- **BRIEF**: Among the entries below, please repeat exactly and only the lines from the line containing "Dans un autocuiseur, versez" to the line containing "Servez accompagné d'une semoule fine.", both lines included.

(Saved data entries)

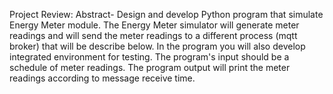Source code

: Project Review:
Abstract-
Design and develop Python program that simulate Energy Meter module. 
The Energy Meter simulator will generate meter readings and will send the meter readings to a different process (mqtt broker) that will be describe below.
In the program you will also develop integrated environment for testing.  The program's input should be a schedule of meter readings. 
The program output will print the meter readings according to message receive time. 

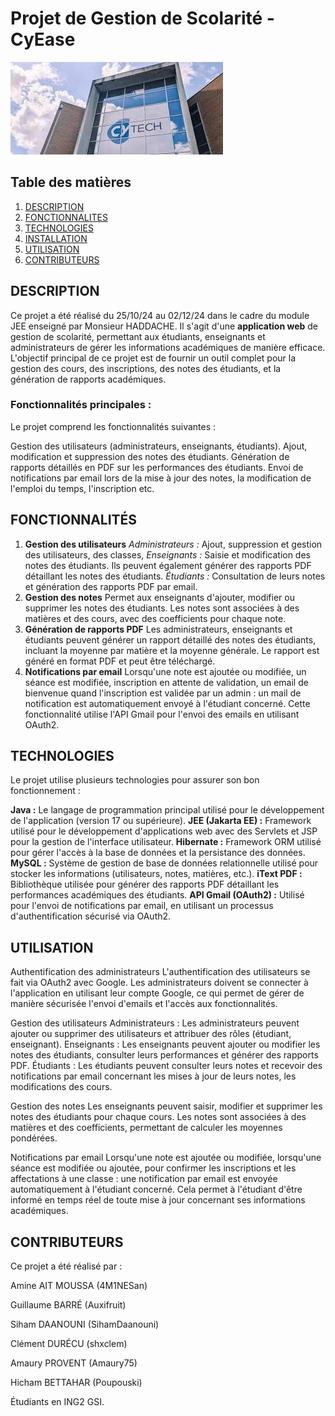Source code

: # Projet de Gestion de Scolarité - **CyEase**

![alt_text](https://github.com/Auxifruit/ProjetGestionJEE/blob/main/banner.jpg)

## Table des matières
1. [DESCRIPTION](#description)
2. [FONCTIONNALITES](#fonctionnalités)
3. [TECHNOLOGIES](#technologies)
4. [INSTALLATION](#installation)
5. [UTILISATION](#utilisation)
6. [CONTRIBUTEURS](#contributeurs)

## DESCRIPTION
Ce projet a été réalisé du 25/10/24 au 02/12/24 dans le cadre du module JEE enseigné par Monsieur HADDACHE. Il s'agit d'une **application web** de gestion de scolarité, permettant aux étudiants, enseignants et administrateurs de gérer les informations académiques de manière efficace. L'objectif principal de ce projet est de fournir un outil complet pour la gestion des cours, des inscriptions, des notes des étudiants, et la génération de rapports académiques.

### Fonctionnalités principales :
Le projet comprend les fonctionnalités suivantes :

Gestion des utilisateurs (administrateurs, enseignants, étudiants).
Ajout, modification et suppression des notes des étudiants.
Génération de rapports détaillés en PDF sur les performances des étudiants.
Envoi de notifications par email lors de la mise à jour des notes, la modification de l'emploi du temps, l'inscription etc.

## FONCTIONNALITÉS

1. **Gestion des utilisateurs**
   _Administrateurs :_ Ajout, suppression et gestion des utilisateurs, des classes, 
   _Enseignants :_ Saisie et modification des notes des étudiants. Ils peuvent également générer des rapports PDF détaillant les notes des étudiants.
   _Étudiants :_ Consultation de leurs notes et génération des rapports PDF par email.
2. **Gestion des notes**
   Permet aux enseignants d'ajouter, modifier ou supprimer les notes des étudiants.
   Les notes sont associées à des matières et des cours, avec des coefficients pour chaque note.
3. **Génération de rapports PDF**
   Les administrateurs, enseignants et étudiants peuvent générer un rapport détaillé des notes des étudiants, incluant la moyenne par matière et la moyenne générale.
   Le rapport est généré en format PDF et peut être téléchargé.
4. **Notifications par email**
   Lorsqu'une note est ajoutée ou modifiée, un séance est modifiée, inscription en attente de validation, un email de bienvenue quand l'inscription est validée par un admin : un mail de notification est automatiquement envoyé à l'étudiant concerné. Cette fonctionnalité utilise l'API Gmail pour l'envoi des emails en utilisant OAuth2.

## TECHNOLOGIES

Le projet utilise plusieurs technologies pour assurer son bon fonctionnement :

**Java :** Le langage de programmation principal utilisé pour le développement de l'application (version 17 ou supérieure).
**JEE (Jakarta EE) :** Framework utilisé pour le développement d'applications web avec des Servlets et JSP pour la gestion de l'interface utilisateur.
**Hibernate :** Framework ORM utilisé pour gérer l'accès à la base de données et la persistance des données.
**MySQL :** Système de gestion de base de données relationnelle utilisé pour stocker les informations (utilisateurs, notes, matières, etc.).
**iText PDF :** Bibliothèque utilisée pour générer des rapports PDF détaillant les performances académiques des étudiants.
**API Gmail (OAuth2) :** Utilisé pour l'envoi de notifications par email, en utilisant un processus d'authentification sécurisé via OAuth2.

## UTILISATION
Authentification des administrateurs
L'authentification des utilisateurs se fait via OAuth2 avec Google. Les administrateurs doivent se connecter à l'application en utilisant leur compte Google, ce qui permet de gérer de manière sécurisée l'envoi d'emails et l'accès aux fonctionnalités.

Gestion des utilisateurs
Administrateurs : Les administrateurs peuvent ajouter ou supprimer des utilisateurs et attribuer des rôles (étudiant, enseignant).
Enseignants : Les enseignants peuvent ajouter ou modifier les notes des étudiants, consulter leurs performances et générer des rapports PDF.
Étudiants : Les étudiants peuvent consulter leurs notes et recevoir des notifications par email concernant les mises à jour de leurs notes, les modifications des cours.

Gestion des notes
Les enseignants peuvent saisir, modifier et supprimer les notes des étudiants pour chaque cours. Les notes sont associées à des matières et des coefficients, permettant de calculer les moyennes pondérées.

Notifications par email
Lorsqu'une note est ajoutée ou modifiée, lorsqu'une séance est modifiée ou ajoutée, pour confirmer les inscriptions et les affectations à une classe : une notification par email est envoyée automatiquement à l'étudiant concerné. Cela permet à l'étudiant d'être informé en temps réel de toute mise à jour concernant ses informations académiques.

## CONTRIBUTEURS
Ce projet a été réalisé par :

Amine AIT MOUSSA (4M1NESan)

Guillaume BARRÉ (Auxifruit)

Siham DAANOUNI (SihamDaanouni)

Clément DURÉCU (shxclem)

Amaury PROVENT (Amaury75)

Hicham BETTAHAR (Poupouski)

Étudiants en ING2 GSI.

...

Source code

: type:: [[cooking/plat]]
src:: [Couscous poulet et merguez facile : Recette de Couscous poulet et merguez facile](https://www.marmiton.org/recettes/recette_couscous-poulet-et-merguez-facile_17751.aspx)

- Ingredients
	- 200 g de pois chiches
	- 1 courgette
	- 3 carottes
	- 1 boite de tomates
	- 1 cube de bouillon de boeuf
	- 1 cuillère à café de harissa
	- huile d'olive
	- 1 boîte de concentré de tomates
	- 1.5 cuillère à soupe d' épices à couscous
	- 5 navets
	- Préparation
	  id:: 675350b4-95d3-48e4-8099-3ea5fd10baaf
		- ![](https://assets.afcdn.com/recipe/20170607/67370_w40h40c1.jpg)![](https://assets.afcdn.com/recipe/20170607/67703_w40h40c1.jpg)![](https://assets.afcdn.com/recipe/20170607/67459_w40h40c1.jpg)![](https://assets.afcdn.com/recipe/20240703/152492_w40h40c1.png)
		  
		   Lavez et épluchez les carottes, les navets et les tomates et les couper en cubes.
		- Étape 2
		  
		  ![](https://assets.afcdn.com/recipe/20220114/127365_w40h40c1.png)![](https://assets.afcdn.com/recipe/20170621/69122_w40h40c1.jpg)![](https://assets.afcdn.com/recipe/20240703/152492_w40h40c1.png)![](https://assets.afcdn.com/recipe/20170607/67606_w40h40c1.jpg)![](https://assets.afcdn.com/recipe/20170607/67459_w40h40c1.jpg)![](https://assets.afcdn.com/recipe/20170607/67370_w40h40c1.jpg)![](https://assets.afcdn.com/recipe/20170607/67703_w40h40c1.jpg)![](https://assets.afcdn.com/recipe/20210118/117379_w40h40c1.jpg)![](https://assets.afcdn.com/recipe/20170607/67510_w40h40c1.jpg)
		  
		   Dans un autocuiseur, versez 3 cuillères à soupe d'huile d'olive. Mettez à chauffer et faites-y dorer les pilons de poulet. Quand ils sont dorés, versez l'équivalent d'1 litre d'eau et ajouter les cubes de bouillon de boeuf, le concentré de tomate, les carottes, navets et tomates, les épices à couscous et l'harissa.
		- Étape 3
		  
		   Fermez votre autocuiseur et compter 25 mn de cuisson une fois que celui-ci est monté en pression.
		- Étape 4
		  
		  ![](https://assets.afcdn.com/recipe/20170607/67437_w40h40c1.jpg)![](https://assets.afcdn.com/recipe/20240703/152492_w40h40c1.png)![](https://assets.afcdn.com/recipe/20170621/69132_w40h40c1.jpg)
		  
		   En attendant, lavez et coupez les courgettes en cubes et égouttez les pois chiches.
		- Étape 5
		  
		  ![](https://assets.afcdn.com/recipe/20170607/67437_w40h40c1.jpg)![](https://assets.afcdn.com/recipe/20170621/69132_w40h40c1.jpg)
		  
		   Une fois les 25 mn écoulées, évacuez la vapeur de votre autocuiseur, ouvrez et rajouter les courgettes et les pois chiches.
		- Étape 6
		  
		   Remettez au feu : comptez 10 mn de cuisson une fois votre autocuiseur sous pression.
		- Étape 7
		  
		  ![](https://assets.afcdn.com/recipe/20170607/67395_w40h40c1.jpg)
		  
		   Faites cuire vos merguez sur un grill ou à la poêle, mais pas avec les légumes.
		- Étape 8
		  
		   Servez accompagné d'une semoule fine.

==

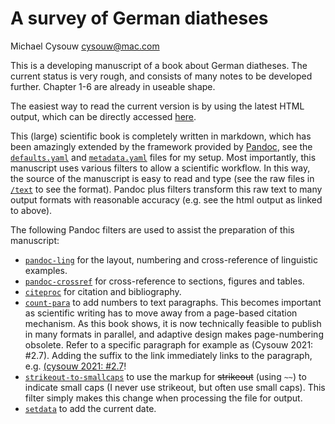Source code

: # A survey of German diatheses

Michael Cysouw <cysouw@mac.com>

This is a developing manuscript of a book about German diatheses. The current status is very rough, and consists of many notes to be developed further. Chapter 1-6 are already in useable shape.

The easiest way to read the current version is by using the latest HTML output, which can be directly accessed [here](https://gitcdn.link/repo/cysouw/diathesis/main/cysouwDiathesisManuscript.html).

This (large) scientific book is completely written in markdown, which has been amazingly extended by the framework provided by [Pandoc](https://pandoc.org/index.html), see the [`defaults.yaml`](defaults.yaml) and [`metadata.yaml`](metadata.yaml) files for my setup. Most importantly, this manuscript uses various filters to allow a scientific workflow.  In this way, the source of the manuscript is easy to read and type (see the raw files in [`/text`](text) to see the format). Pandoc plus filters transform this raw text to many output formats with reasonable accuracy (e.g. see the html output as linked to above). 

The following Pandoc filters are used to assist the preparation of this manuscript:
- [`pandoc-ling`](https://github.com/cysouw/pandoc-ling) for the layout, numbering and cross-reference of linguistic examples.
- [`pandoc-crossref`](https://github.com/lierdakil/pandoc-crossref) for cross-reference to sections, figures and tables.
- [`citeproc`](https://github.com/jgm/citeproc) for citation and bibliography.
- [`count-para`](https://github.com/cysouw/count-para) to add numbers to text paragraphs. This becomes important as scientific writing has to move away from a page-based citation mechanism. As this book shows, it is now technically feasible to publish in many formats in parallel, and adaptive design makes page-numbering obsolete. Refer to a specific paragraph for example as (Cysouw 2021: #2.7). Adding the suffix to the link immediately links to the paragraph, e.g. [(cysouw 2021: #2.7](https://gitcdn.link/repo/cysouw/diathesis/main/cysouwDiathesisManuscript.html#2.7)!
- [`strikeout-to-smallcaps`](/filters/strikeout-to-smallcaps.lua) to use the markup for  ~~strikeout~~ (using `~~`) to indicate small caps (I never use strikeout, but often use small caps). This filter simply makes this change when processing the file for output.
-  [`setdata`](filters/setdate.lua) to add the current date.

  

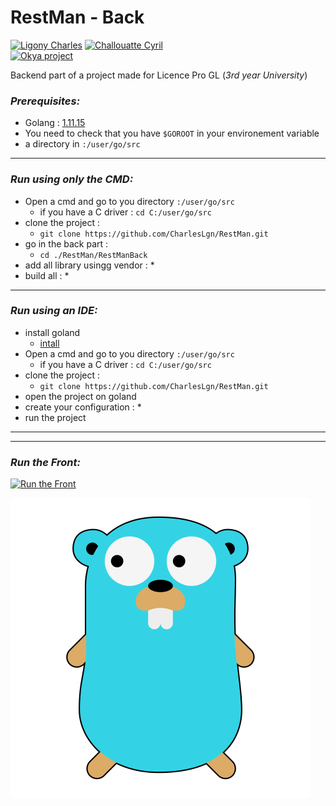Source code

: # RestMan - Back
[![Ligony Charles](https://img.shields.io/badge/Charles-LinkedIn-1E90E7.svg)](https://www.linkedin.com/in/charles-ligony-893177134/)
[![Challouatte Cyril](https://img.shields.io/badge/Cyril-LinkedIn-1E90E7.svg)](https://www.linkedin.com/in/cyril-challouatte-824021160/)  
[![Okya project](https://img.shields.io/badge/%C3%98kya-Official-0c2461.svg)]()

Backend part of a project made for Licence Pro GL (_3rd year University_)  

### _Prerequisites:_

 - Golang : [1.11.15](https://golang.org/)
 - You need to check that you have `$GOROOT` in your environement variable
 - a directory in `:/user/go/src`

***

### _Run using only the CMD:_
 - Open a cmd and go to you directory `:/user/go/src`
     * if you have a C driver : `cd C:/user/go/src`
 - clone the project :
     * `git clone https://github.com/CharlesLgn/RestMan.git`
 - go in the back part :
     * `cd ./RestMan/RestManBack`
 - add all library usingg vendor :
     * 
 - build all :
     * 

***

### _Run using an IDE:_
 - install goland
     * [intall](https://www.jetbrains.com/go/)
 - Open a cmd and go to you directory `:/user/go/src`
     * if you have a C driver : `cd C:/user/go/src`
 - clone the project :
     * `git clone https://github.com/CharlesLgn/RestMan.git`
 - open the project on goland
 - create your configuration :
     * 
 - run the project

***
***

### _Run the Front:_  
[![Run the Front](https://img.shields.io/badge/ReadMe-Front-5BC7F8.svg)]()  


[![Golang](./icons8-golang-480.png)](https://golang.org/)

- **EXERCISE ANSWER**:
		   Dans un autocuiseur, versez 3 cuillères à soupe d'huile d'olive. Mettez à chauffer et faites-y dorer les pilons de poulet. Quand ils sont dorés, versez l'équivalent d'1 litre d'eau et ajouter les cubes de bouillon de boeuf, le concentré de tomate, les carottes, navets et tomates, les épices à couscous et l'harissa.
		- Étape 3
		  
		   Fermez votre autocuiseur et compter 25 mn de cuisson une fois que celui-ci est monté en pression.
		- Étape 4
		  
		  ![](https://assets.afcdn.com/recipe/20170607/67437_w40h40c1.jpg)![](https://assets.afcdn.com/recipe/20240703/152492_w40h40c1.png)![](https://assets.afcdn.com/recipe/20170621/69132_w40h40c1.jpg)
		  
		   En attendant, lavez et coupez les courgettes en cubes et égouttez les pois chiches.
		- Étape 5
		  
		  ![](https://assets.afcdn.com/recipe/20170607/67437_w40h40c1.jpg)![](https://assets.afcdn.com/recipe/20170621/69132_w40h40c1.jpg)
		  
		   Une fois les 25 mn écoulées, évacuez la vapeur de votre autocuiseur, ouvrez et rajouter les courgettes et les pois chiches.
		- Étape 6
		  
		   Remettez au feu : comptez 10 mn de cuisson une fois votre autocuiseur sous pression.
		- Étape 7
		  
		  ![](https://assets.afcdn.com/recipe/20170607/67395_w40h40c1.jpg)
		  
		   Faites cuire vos merguez sur un grill ou à la poêle, mais pas avec les légumes.
		- Étape 8
		  
		   Servez accompagné d'une semoule fine.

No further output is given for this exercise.